Despite this, Stennett says that the school’s results in standardised tests such as NAPLAN indicate that these same students are performing at an average level.
‘As a result we’ve started to develop a variety of formative and summative assessments that help us identify where the students are in their learning and what the next steps are,’ Stennett says.
‘And part of our professional learning this year with staff is developing our own ability further in extending students in their learning because they seem to be wanting it but the results are showing that we’re not doing that enough for them.’
Stennett says that students are encouraged to feel like their learning is a challenge, as they need to feel this way in order to experience growth.

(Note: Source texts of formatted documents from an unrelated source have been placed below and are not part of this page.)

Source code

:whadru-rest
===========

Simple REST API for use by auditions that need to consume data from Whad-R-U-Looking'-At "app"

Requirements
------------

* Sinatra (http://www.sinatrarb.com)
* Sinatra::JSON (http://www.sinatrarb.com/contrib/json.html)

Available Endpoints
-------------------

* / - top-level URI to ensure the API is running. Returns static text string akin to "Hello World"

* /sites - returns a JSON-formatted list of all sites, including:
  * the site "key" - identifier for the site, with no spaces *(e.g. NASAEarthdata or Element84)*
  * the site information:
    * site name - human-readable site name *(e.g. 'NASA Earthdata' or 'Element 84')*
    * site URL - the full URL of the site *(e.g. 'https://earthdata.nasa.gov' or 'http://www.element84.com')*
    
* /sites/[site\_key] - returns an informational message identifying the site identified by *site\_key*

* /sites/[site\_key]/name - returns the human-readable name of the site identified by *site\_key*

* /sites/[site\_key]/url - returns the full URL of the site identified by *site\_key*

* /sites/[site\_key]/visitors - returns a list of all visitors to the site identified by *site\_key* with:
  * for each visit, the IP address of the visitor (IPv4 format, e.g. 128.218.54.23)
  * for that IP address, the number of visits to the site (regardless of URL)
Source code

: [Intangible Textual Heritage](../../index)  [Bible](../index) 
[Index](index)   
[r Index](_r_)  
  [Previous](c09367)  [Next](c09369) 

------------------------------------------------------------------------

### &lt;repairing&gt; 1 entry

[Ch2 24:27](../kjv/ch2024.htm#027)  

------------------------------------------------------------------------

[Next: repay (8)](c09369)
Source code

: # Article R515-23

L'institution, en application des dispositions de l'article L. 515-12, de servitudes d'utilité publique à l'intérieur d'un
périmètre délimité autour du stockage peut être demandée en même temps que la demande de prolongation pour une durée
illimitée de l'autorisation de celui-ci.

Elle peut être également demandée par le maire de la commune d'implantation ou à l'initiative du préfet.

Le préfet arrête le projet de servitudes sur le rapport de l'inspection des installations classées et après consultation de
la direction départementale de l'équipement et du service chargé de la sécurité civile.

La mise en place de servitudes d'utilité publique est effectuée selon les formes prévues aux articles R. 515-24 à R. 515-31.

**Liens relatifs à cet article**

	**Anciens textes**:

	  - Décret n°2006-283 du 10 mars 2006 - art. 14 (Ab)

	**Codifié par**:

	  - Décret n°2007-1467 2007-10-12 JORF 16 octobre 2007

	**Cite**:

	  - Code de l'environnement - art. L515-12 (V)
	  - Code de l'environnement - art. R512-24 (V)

‘We teach our students to have a growth mindset and we challenge students to think and act beyond their comfort zone. We explore with students not just surface level concepts and even diving into deeper waters with stretching their learning so that they can relate it to real life circumstances, but we also challenge our students to then find ways of applying their learning into new scenarios, in essence transferring knowledge into practice,’ she says.
As a school leader, how do you create a collaborative environment that encourages staff to plan and work together?
As a teacher, do you identify students who are ‘coasting’? What strategies do you have in place to ensure that students are challenged to think and act beyond their comfort zone?